Given records: Begin
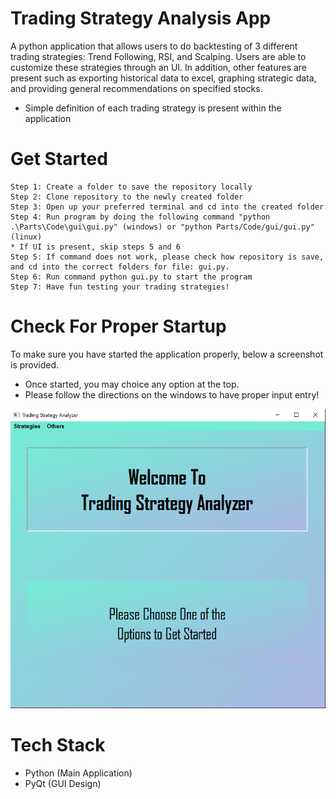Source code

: 
# Trading Strategy Analysis App

A python application that allows users to do backtesting of 3 different trading strategies: Trend Following, RSI, and Scalping. Users are able to customize these strategies through an UI. In addition, other features are present such as exporting historical data to excel, graphing strategic data, and providing general recommendations on specified stocks.

- Simple definition of each trading strategy is present within the application

# Get Started
    Step 1: Create a folder to save the repository locally
    Step 2: Clone repository to the newly created folder
    Step 3: Open up your preferred terminal and cd into the created folder
    Step 4: Run program by doing the following command "python .\Parts\Code\gui\gui.py" (windows) or "python Parts/Code/gui/gui.py" (linux)
    * If UI is present, skip steps 5 and 6
    Step 5: If command does not work, please check how repository is save, and cd into the correct folders for file: gui.py.
    Step 6: Run command python gui.py to start the program
    Step 7: Have fun testing your trading strategies!

# Check For Proper Startup
To make sure you have started the application properly, below a screenshot is provided.
- Once started, you may choice any option at the top.
- Please follow the directions on the windows to have proper input entry!

![](Parts/images/Starting%20GUI.PNG)

# Tech Stack
- Python (Main Application)
- PyQt (GUI Design)
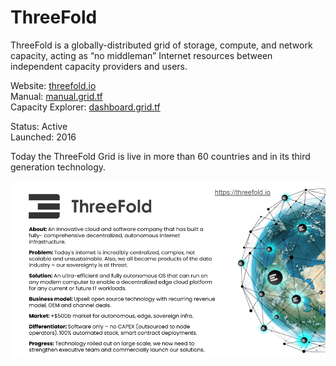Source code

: # ThreeFold

ThreeFold is a globally-distributed grid of storage, compute, and network capacity, acting as “no middleman” Internet resources between independent capacity providers and users.

Website: [threefold.io](https://threefold.io)<br/>
Manual: [manual.grid.tf](https://manual.grid.tf)<br/>
Capacity Explorer: [dashboard.grid.tf](https://dashboard.grid.tf/explorer/statistics)

Status: Active<br/>
Launched: 2016

Today the ThreeFold Grid is live in more than 60 countries and in its third generation technology.

![alt_text](img/threefold1.png)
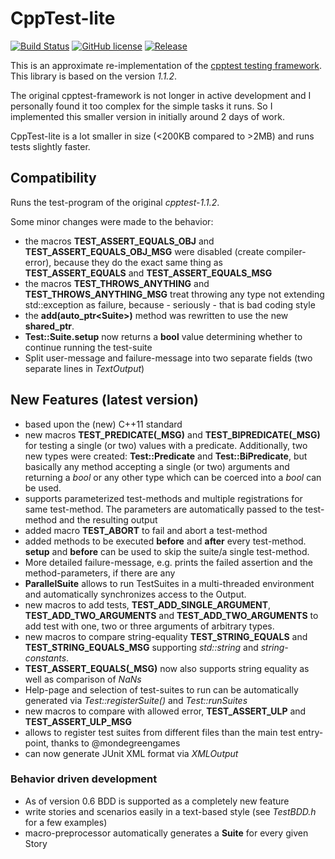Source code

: # CppTest-lite

[![Build Status](https://github.com/doe300/cpptest-lite/actions/workflows/build.yml/badge.svg)](https://github.com/doe300/cpptest-lite/actions/workflows/build.yml)
[![GitHub license](https://img.shields.io/github/license/doe300/cpptest-lite.svg)](https://github.com/doe300/cpptest-lite/blob/master/LICENSE)
[![Release](https://img.shields.io/github/tag/doe300/cpptest-lite.svg)](https://github.com/doe300/cpptest-lite/releases/latest)

This is an approximate re-implementation of the [cpptest testing framework](http://sourceforge.net/projects/cpptest/).
This library is based on the version *1.1.2*.

The original cpptest-framework is not longer in active development and I personally found it too complex for the simple tasks it runs.
So I implemented this smaller version in initially around 2 days of work.

CppTest-lite is a lot smaller in size (<200KB compared to >2MB) and runs tests slightly faster.

## Compatibility
Runs the test-program of the original *cpptest-1.1.2*.

Some minor changes were made to the behavior:

- the macros **TEST_ASSERT_EQUALS_OBJ** and **TEST_ASSERT_EQUALS_OBJ_MSG** were disabled (create compiler-error), because they
do the exact same thing as **TEST_ASSERT_EQUALS** and **TEST_ASSERT_EQUALS_MSG**
- the macros **TEST_THROWS_ANYTHING** and **TEST_THROWS_ANYTHING_MSG** treat throwing any type not extending std::exception as failure,
because - seriously - that is bad coding style
- the **add(auto_ptr&lt;Suite&gt;)** method was rewritten to use the new **shared_ptr**.
- **Test::Suite.setup** now returns a **bool** value determining whether to continue running the test-suite
- Split user-message and failure-message into two separate fields (two separate lines in *TextOutput*)

## New Features (latest version)
- based upon the (new) C++11 standard
- new macros **TEST_PREDICATE(_MSG)** and **TEST_BIPREDICATE(_MSG)** for testing a single (or two) values with a predicate.
Additionally, two new types were created: **Test::Predicate** and **Test::BiPredicate**, but basically any method accepting a single (or two) arguments and
returning a *bool* or any other type which can be coerced into a *bool* can be used.
- supports parameterized test-methods and multiple registrations for same test-method. The parameters are automatically passed to the test-method and the resulting output
- added macro **TEST_ABORT** to fail and abort a test-method
- added methods to be executed **before** and **after** every test-method. **setup** and **before** can be used to skip the suite/a single test-method.
- More detailed failure-message, e.g. prints the failed assertion and the method-parameters, if there are any
- **ParallelSuite** allows to run TestSuites in a multi-threaded environment and automatically synchronizes access to the Output.
- new macros to add tests, **TEST_ADD_SINGLE_ARGUMENT**, **TEST_ADD_TWO_ARGUMENTS** and **TEST_ADD_TWO_ARGUMENTS**
to add test with one, two or three arguments of arbitrary types.
- new macros to compare string-equality **TEST_STRING_EQUALS** and **TEST_STRING_EQUALS_MSG** supporting *std::string* and *string-constants*.
- **TEST_ASSERT_EQUALS(_MSG)** now also supports string equality as well as comparison of *NaNs*
- Help-page and selection of test-suites to run can be automatically generated via *Test::registerSuite()* and *Test::runSuites*
- new macros to compare with allowed error, **TEST_ASSERT_ULP** and **TEST_ASSERT_ULP_MSG**
- allows to register test suites from different files than the main test entry-point, thanks to @mondegreengames
- can now generate JUnit XML format via *XMLOutput*

### Behavior driven development
- As of version 0.6 BDD is supported as a completely new feature
- write stories and scenarios easily in a text-based style (see *TestBDD.h* for a few examples)
- macro-preprocessor automatically generates a **Suite** for every given Story
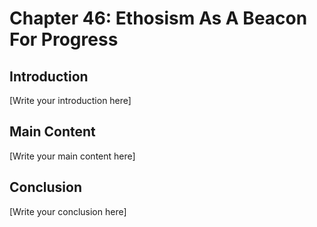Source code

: # Chapter 46: Ethosism As A Beacon For Progress

## Introduction

[Write your introduction here]

## Main Content

[Write your main content here]

## Conclusion

[Write your conclusion here]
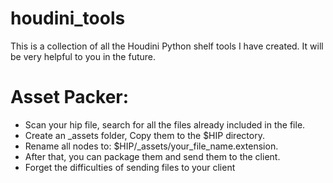 # houdini_tools
This is a collection of all the Houdini Python shelf tools I have created. It will be very helpful to you in the future.

# Asset Packer: 
- Scan your hip file, search for all the files already included in the file.  
- Create an _assets folder, Copy them to the $HIP directory.
- Rename all nodes to: $HIP/_assets/your_file_name.extension.  
- After that, you can package them and send them to the client.
- Forget the difficulties of sending files to your client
Given records: End
Task to complete → Please output all the data exactly as given, with the pictures omitted.

Result of the exercise →
Source code

: 
# Trading Strategy Analysis App

A python application that allows users to do backtesting of 3 different trading strategies: Trend Following, RSI, and Scalping. Users are able to customize these strategies through an UI. In addition, other features are present such as exporting historical data to excel, graphing strategic data, and providing general recommendations on specified stocks.

- Simple definition of each trading strategy is present within the application

# Get Started
    Step 1: Create a folder to save the repository locally
    Step 2: Clone repository to the newly created folder
    Step 3: Open up your preferred terminal and cd into the created folder
    Step 4: Run program by doing the following command "python .\Parts\Code\gui\gui.py" (windows) or "python Parts/Code/gui/gui.py" (linux)
    * If UI is present, skip steps 5 and 6
    Step 5: If command does not work, please check how repository is save, and cd into the correct folders for file: gui.py.
    Step 6: Run command python gui.py to start the program
    Step 7: Have fun testing your trading strategies!

# Check For Proper Startup
To make sure you have started the application properly, below a screenshot is provided.
- Once started, you may choice any option at the top.
- Please follow the directions on the windows to have proper input entry!

![](Parts/images/Starting%20GUI.PNG)

# Tech Stack
- Python (Main Application)
- PyQt (GUI Design)
Source code

: # ThreeFold

ThreeFold is a globally-distributed grid of storage, compute, and network capacity, acting as “no middleman” Internet resources between independent capacity providers and users.

Website: [threefold.io](https://threefold.io)<br/>
Manual: [manual.grid.tf](https://manual.grid.tf)<br/>
Capacity Explorer: [dashboard.grid.tf](https://dashboard.grid.tf/explorer/statistics)

Status: Active<br/>
Launched: 2016

Today the ThreeFold Grid is live in more than 60 countries and in its third generation technology.

![alt_text](img/threefold1.png)
Source code

: # CppTest-lite

[![Build Status](https://github.com/doe300/cpptest-lite/actions/workflows/build.yml/badge.svg)](https://github.com/doe300/cpptest-lite/actions/workflows/build.yml)
[![GitHub license](https://img.shields.io/github/license/doe300/cpptest-lite.svg)](https://github.com/doe300/cpptest-lite/blob/master/LICENSE)
[![Release](https://img.shields.io/github/tag/doe300/cpptest-lite.svg)](https://github.com/doe300/cpptest-lite/releases/latest)

This is an approximate re-implementation of the [cpptest testing framework](http://sourceforge.net/projects/cpptest/).
This library is based on the version *1.1.2*.

The original cpptest-framework is not longer in active development and I personally found it too complex for the simple tasks it runs.
So I implemented this smaller version in initially around 2 days of work.

CppTest-lite is a lot smaller in size (<200KB compared to >2MB) and runs tests slightly faster.

## Compatibility
Runs the test-program of the original *cpptest-1.1.2*.

Some minor changes were made to the behavior:

- the macros **TEST_ASSERT_EQUALS_OBJ** and **TEST_ASSERT_EQUALS_OBJ_MSG** were disabled (create compiler-error), because they
do the exact same thing as **TEST_ASSERT_EQUALS** and **TEST_ASSERT_EQUALS_MSG**
- the macros **TEST_THROWS_ANYTHING** and **TEST_THROWS_ANYTHING_MSG** treat throwing any type not extending std::exception as failure,
because - seriously - that is bad coding style
- the **add(auto_ptr&lt;Suite&gt;)** method was rewritten to use the new **shared_ptr**.
- **Test::Suite.setup** now returns a **bool** value determining whether to continue running the test-suite
- Split user-message and failure-message into two separate fields (two separate lines in *TextOutput*)

## New Features (latest version)
- based upon the (new) C++11 standard
- new macros **TEST_PREDICATE(_MSG)** and **TEST_BIPREDICATE(_MSG)** for testing a single (or two) values with a predicate.
Additionally, two new types were created: **Test::Predicate** and **Test::BiPredicate**, but basically any method accepting a single (or two) arguments and
returning a *bool* or any other type which can be coerced into a *bool* can be used.
- supports parameterized test-methods and multiple registrations for same test-method. The parameters are automatically passed to the test-method and the resulting output
- added macro **TEST_ABORT** to fail and abort a test-method
- added methods to be executed **before** and **after** every test-method. **setup** and **before** can be used to skip the suite/a single test-method.
- More detailed failure-message, e.g. prints the failed assertion and the method-parameters, if there are any
- **ParallelSuite** allows to run TestSuites in a multi-threaded environment and automatically synchronizes access to the Output.
- new macros to add tests, **TEST_ADD_SINGLE_ARGUMENT**, **TEST_ADD_TWO_ARGUMENTS** and **TEST_ADD_TWO_ARGUMENTS**
to add test with one, two or three arguments of arbitrary types.
- new macros to compare string-equality **TEST_STRING_EQUALS** and **TEST_STRING_EQUALS_MSG** supporting *std::string* and *string-constants*.
- **TEST_ASSERT_EQUALS(_MSG)** now also supports string equality as well as comparison of *NaNs*
- Help-page and selection of test-suites to run can be automatically generated via *Test::registerSuite()* and *Test::runSuites*
- new macros to compare with allowed error, **TEST_ASSERT_ULP** and **TEST_ASSERT_ULP_MSG**
- allows to register test suites from different files than the main test entry-point, thanks to @mondegreengames
- can now generate JUnit XML format via *XMLOutput*

### Behavior driven development
- As of version 0.6 BDD is supported as a completely new feature
- write stories and scenarios easily in a text-based style (see *TestBDD.h* for a few examples)
- macro-preprocessor automatically generates a **Suite** for every given Story
Source code

: # Chapter 46: Ethosism As A Beacon For Progress

## Introduction

[Write your introduction here]

## Main Content

[Write your main content here]

## Conclusion

[Write your conclusion here]
 # houdini_tools
This is a collection of all the Houdini Python shelf tools I have created. It will be very helpful to you in the future.

# Asset Packer: 
- Scan your hip file, search for all the files already included in the file.  
- Create an _assets folder, Copy them to the $HIP directory.
- Rename all nodes to: $HIP/_assets/your_file_name.extension.  
- After that, you can package them and send them to the client.
- Forget the difficulties of sending files to your client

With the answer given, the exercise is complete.